On July 3, 2024, Fluor Flatiron Balfour Beatty
Dragados dba Linxs Constructors (hereinafter, “Linxs”) propounded Special
Interrogatories, Set Two and Requests for Production of Documents, Set Two on
Plaintiff. Each propounded discovery relate to Plaintiff’s “A General
Engineering Contractor” license and “C-50 Steel, Reinforcing” license.
Defendant Linxs asserts that the purpose of what its moving papers characterize
as targeted and narrowly tailored discovery was to gather additional relevant
and admissible evidence from Plaintiff regarding the circumstances surrounding
the suspension of Plaintiff’s licenses. Although Defendant Linxs asserts that
Plaintiff responded to both the special interrogatories and requests for
production of documents, set two that related to its “C-50 Steel, Reinforcing”

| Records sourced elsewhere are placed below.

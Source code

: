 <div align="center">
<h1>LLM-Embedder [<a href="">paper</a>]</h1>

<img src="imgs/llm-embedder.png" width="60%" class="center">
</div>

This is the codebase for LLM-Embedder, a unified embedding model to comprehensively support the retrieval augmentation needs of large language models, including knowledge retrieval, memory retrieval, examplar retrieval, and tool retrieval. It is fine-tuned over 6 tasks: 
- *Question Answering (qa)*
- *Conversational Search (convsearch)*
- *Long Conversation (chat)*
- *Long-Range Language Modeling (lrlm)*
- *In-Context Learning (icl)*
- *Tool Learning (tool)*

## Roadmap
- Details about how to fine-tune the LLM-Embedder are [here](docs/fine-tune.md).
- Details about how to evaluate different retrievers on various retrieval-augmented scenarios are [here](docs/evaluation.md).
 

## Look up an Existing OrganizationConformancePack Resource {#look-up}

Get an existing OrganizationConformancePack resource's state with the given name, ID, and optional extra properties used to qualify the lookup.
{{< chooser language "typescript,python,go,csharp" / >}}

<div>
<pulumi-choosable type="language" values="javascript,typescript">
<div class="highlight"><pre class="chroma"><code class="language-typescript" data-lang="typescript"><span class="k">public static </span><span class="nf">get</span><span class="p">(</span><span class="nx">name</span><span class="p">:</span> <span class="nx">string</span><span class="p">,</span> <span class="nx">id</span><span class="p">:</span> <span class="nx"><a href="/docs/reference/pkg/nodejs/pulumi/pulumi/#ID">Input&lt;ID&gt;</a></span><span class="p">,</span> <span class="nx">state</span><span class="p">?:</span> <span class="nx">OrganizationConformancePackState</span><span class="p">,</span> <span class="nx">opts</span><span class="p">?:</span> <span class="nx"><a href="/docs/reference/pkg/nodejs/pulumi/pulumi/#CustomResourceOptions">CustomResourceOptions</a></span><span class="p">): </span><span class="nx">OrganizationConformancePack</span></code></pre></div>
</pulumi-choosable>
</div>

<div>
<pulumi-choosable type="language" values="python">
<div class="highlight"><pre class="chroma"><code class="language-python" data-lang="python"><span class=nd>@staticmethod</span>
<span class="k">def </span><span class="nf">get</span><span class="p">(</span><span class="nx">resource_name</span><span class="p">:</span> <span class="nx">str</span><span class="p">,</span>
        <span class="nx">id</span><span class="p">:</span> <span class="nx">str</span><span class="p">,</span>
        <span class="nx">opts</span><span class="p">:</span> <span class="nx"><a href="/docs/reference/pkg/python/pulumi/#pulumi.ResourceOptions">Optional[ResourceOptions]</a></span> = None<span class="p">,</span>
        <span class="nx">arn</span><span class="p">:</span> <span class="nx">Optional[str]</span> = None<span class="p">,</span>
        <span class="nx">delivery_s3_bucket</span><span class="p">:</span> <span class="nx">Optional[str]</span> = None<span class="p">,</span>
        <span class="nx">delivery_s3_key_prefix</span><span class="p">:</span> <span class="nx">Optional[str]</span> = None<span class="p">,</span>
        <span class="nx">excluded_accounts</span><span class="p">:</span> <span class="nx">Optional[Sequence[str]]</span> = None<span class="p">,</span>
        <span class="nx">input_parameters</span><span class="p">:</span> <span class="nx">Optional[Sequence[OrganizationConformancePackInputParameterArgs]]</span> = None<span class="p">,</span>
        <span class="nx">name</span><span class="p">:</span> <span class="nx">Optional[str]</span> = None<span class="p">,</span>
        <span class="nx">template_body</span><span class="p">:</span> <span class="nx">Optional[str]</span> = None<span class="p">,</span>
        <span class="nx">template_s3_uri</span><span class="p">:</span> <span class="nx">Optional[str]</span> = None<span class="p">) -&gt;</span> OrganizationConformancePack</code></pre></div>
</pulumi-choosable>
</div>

license, Plaintiff objected to the special interrogatories and requests for
production of documents related to its “A General Engineering Contractors”
license.
Thus, Defendant Linxs is moving for a court order
ordering Plaintiff to respond to Special Interrogatories, Set Two Nos. 1-4, 13-15, 22, 23, 26-28, 32-39, and 51.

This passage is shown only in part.